The Counterterrorism Blog reports on attacks on Chinese nationals in response to the storming of the Red Mosque in Islamabad. It is rightly observed that Pakistan is on the brink of precipice. In Pakistan, Chinese nationals, security forces and Musharraf regime, all are in an Islamist terror mess, especially after the fall of Red Mosque early this month. Wave of revenge attacks on Chinese nationals and security personnel have been increasing...Avowed militants continued suicide attacks and intensified their deadly assaults on security forces and Chinese populations. This is an interesting development. Pakistan and China are historic Allies, with China using Pakistan to balance India in South Asia. The increasing dearth of Westerners in countries like Pakistan is often mirrored by a corresponding rise in Chinese workers, consultants, businessmen, and government officials. This increasing international presence of Chinese nationals will provide more visible targets for local discontent, including kidnapping and even terrorism.What is particularly interesting is that at the international level, Pakistan and China are close friends. The Islamists do not seem to see it this way, and for reasons of their own have chosen to take out their frustrations on the Chinese expatriate community. How will the Chinese government and its military forces respond in the future as it becomes a major presence around the world?
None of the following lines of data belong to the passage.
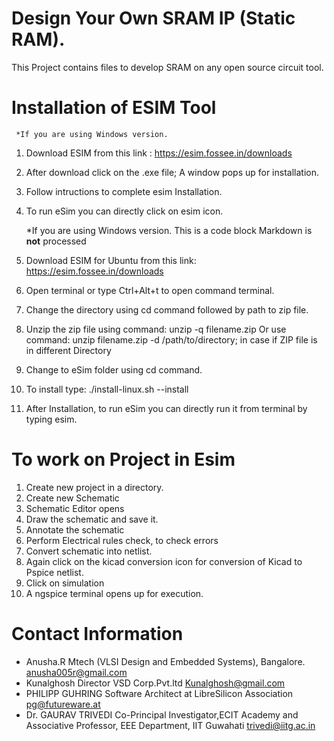 
# Design Your Own SRAM IP (Static RAM).
This Project contains files to develop SRAM on any open source circuit tool.
# Installation of ESIM Tool
     *If you are using Windows version. 
1. Download ESIM from this link : https://esim.fossee.in/downloads
2. After download click on the .exe file;  A window pops up for installation.
3. Follow intructions to complete esim Installation.
4. To run eSim you can directly click on esim icon.
   
     *If you are using Windows version.   This is a code block
Markdown is **not** processed 
1. Download ESIM for Ubuntu from this link: https://esim.fossee.in/downloads
2. Open terminal or type Ctrl+Alt+t to open command terminal.
3. Change the directory using cd command followed by path to zip file.
4. Unzip the zip file using command: unzip -q filename.zip 
   Or use command: unzip filename.zip -d /path/to/directory; in case if ZIP file is in different Directory
5. Change to eSim folder using cd command.
6. To install type: ./install-linux.sh --install
7. After Installation, to run eSim you can directly run it from terminal by typing esim.

#  To work on Project in Esim 
1. Create new project in a directory.
2. Create new Schematic
3. Schematic Editor opens
4. Draw the schematic and save it.
5. Annotate the schematic 
6. Perform Electrical rules check, to check errors
7. Convert schematic into netlist. 
8. Again click on the kicad conversion icon for conversion of Kicad to Pspice netlist.
9. Click on simulation
10. A ngspice terminal opens up for execution.
# Contact Information
* Anusha.R Mtech (VLSI Design and Embedded Systems), Bangalore. anusha005r@gmail.com
* Kunalghosh Director VSD Corp.Pvt.ltd Kunalghosh@gmail.com
* PHILIPP GUHRING Software Architect at LibreSilicon Association pg@futureware.at
* Dr. GAURAV TRIVEDI Co-Principal Investigator,ECIT Academy and Associative Professor, EEE Department, IIT Guwahati trivedi@iitg.ac.in
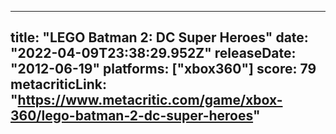 
---
title: "LEGO Batman 2: DC Super Heroes"
date: "2022-04-09T23:38:29.952Z"
releaseDate: "2012-06-19"
platforms: ["xbox360"]
score: 79
metacriticLink: "https://www.metacritic.com/game/xbox-360/lego-batman-2-dc-super-heroes"
---
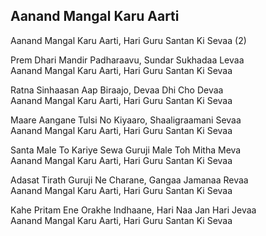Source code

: ## Aanand Mangal Karu Aarti


Aanand Mangal Karu Aarti, Hari Guru Santan Ki Sevaa (2)

Prem Dhari Mandir Padharaavu, Sundar Sukhadaa Levaa  
Aanand Mangal Karu Aarti, Hari Guru Santan Ki Sevaa

Ratna Sinhaasan Aap Biraajo, Devaa Dhi Cho Devaa  
Aanand Mangal Karu Aarti, Hari Guru Santan Ki Sevaa

Maare Aangane Tulsi No Kiyaaro, Shaaligraamani Sevaa  
Aanand Mangal Karu Aarti, Hari Guru Santan Ki Sevaa

Santa Male To Kariye Sewa Guruji Male Toh Mitha Meva  
Aanand Mangal Karu Aarti, Hari Guru Santan Ki Sevaa

Adasat Tirath Guruji Ne Charane, Gangaa Jamanaa Revaa  
Aanand Mangal Karu Aarti, Hari Guru Santan Ki Sevaa

Kahe Pritam Ene Orakhe Indhaane, Hari Naa Jan Hari Jevaa  
Aanand Mangal Karu Aarti, Hari Guru Santan Ki Sevaa

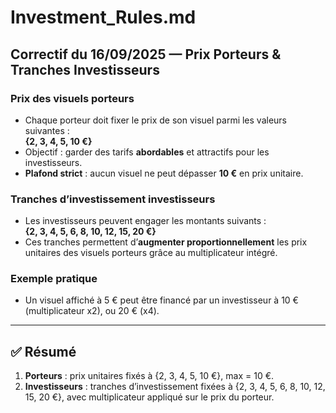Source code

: # Investment_Rules.md

## Correctif du 16/09/2025 — Prix Porteurs & Tranches Investisseurs

### Prix des visuels porteurs
- Chaque porteur doit fixer le prix de son visuel parmi les valeurs suivantes :  
  **{2, 3, 4, 5, 10 €}**  
- Objectif : garder des tarifs **abordables** et attractifs pour les investisseurs.  
- **Plafond strict** : aucun visuel ne peut dépasser **10 €** en prix unitaire.  

### Tranches d’investissement investisseurs
- Les investisseurs peuvent engager les montants suivants :  
  **{2, 3, 4, 5, 6, 8, 10, 12, 15, 20 €}**  
- Ces tranches permettent d’**augmenter proportionnellement** les prix unitaires des visuels porteurs grâce au multiplicateur intégré.  

### Exemple pratique
- Un visuel affiché à 5 € peut être financé par un investisseur à 10 € (multiplicateur x2), ou 20 € (x4).  

---

## ✅ Résumé
1. **Porteurs** : prix unitaires fixés à {2, 3, 4, 5, 10 €}, max = 10 €.  
2. **Investisseurs** : tranches d’investissement fixées à {2, 3, 4, 5, 6, 8, 10, 12, 15, 20 €}, avec multiplicateur appliqué sur le prix du porteur.  


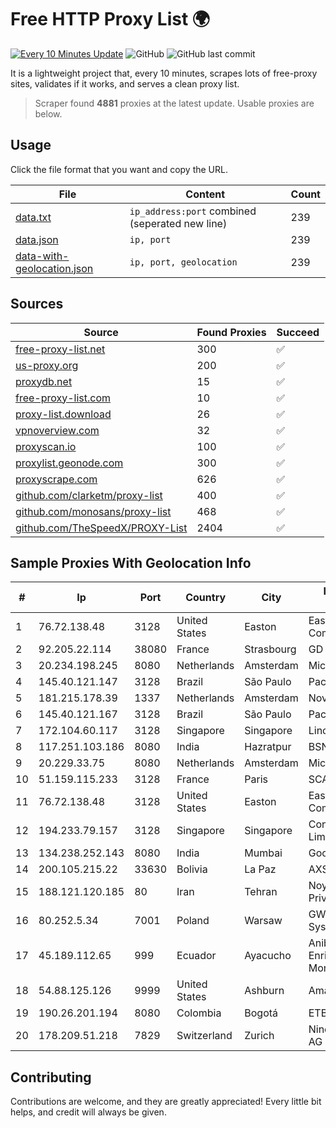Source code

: 
# Free HTTP Proxy List 🌍

[![Every 10 Minutes Update](https://github.com/mertguvencli/http-proxy-list/actions/workflows/main.yml/badge.svg?branch=main)](https://github.com/mertguvencli/http-proxy-list/actions/workflows/main.yml)
![GitHub](https://img.shields.io/github/license/mertguvencli/http-proxy-list)
![GitHub last commit](https://img.shields.io/github/last-commit/mertguvencli/http-proxy-list)

It is a lightweight project that, every 10 minutes, scrapes lots of free-proxy sites, validates if it works, and serves a clean proxy list.


> Scraper found **4881** proxies at the latest update. Usable proxies are below.

## Usage

Click the file format that you want and copy the URL.


|File|Content|Count|
|----|-------|-----|
|[data.txt](https://raw.githubusercontent.com/mertguvencli/http-proxy-list/main/proxy-list/data.txt)|`ip_address:port` combined (seperated new line)|239|
|[data.json](https://raw.githubusercontent.com/mertguvencli/http-proxy-list/main/proxy-list/data.json)|`ip, port`|239|
|[data-with-geolocation.json](https://raw.githubusercontent.com/mertguvencli/http-proxy-list/main/proxy-list/data-with-geolocation.json)|`ip, port, geolocation`|239|

## Sources

|Source|Found Proxies|Succeed|
|------|-------------|-------|
|[free-proxy-list.net](https://free-proxy-list.net)|300|✅|
|[us-proxy.org](https://www.us-proxy.org)|200|✅|
|[proxydb.net](http://proxydb.net)|15|✅|
|[free-proxy-list.com](https://free-proxy-list.com/?page=&port=&type%5B%5D=http&type%5B%5D=https&up_time=0&search=Search)|10|✅|
|[proxy-list.download](https://www.proxy-list.download/HTTP)|26|✅|
|[vpnoverview.com](https://vpnoverview.com/privacy/anonymous-browsing/free-proxy-servers)|32|✅|
|[proxyscan.io](https://www.proxyscan.io)|100|✅|
|[proxylist.geonode.com](https://proxylist.geonode.com/api/proxy-list?limit=300&page=1&sort_by=lastChecked&sort_type=desc&protocols=http,https)|300|✅|
|[proxyscrape.com](https://api.proxyscrape.com/v2/?request=displayproxies&protocol=http&timeout=10000&country=all&ssl=all&anonymity=all)|626|✅|
|[github.com/clarketm/proxy-list](https://raw.githubusercontent.com/clarketm/proxy-list/master/proxy-list-raw.txt)|400|✅|
|[github.com/monosans/proxy-list](https://raw.githubusercontent.com/monosans/proxy-list/main/proxies/http.txt)|468|✅|
|[github.com/TheSpeedX/PROXY-List](https://raw.githubusercontent.com/TheSpeedX/PROXY-List/master/http.txt)|2404|✅|


## Sample Proxies With Geolocation Info

|#|Ip|Port|Country|City|Internet Service Provider|
|-|--|----|-------|----|-------------------------|
|1|76.72.138.48|3128|United States|Easton|Easton Utilities Commission|
|2|92.205.22.114|38080|France|Strasbourg|GD MASS Network|
|3|20.234.198.245|8080|Netherlands|Amsterdam|Microsoft Corporation|
|4|145.40.121.147|3128|Brazil|São Paulo|Packet Host, Inc.|
|5|181.215.178.39|1337|Netherlands|Amsterdam|NovoServe B.V.|
|6|145.40.121.167|3128|Brazil|São Paulo|Packet Host, Inc.|
|7|172.104.60.117|3128|Singapore|Singapore|Linode, LLC|
|8|117.251.103.186|8080|India|Hazratpur|BSNL Internet|
|9|20.229.33.75|8080|Netherlands|Amsterdam|Microsoft Corporation|
|10|51.159.115.233|3128|France|Paris|SCALEWAY|
|11|76.72.138.48|3128|United States|Easton|Easton Utilities Commission|
|12|194.233.79.157|3128|Singapore|Singapore|Contabo Asia Private Limited|
|13|134.238.252.143|8080|India|Mumbai|Google LLC|
|14|200.105.215.22|33630|Bolivia|La Paz|AXS Bolivia S. A.|
|15|188.121.120.185|80|Iran|Tehran|Noyan Abr Arvan Co. ( Private Joint Stock)|
|16|80.252.5.34|7001|Poland|Warsaw|GWNET Autonomus System|
|17|45.189.112.65|999|Ecuador|Ayacucho|Anibal Humberto Enriquez Moncayo(Comunicate)|
|18|54.88.125.126|9999|United States|Ashburn|Amazon.com, Inc.|
|19|190.26.201.194|8080|Colombia|Bogotá|ETB - Colombia|
|20|178.209.51.218|7829|Switzerland|Zurich|Nine Internet Solutions AG|



## Contributing

Contributions are welcome, and they are greatly appreciated! Every
little bit helps, and credit will always be given.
Biofuels and U.S. Agriculture

The U.S. Department of Agricuture had published a report on the increasing use of ethanol as a fuel additive and the effects of this trend on U.S. agricultural production. Corn is currently used ni ethanol productionand in 2006 some 20% of U.S. corn production was used for this purpose. Increased corn acreage displaces soybean production, causing rising prices for both commodities. Furthermore, increased demand for corn causes higher feedstock prices which are transmitted in to higher pork, beef, poultry, and milk prices as well as the array of processed food products based on corn.The paper discusses the potential of "cellulosic ethanol" to displace corn-based ethanol production. Cellulosic ethanol uses plant waste -- plant stalks, leaves, tree trunks, and other materials that are currently biproducts of agricultural production. The study notes that if cellulosic ethanol technology can be made to work, the U.S. could produce as much as 11o billion gallons of ethanol -- using materials that are currently considered waste, and contributing no net gain to greenhouse emissions (burning the plants removed the same amount of carbon dioxide in the past growing year at was burned in combustion. This production technique may be competitive with conventional techniques by 2012, but significant investment in new production capacity will be required.

Safe (er) Nuclear Energy?

MIT has released a study by the Nuclear Science and Energy Department on a concept to build modular and relatively cheap nuclear reactors to generate electricity or hydrogen. The Pebble Bed reactor described in the study It relies on hundreds or thousands of self-contained, tennis-ball sized graphite "pebbles" encasing small uranium pellets. These pebbles when piled together within a reaction vessel undergo nuclear fission, heating gas to turn a turbine.Has a number of advantages over current nuclear reactor technology: It cannot undergo runaway nuclear fission, damaging or destroying the reactor. The cooling system is dramatically less complicated and more robust than that of current reactor technology, leading to lower construction costs. The design is modular, so components can be constructed in assembly-line fashion and transported into place, again reducing costs of building them. Because the reactor itself is small, multiple reactors can be built in high-demand areas. Disadvantages include the fact that depleted pellets may be difficult to contain over long periods of time. Interestingly, the authors notes that this technology may be small enough to power some vehicles (though likely airship, aircraft, or naval-vessel sized, as opposed to personal-vehicle side). Military implications can include reduced dependence on imported oil, and (with transportable, ship or airship-mounted designs), high-power generation in remote, expeditionary environments.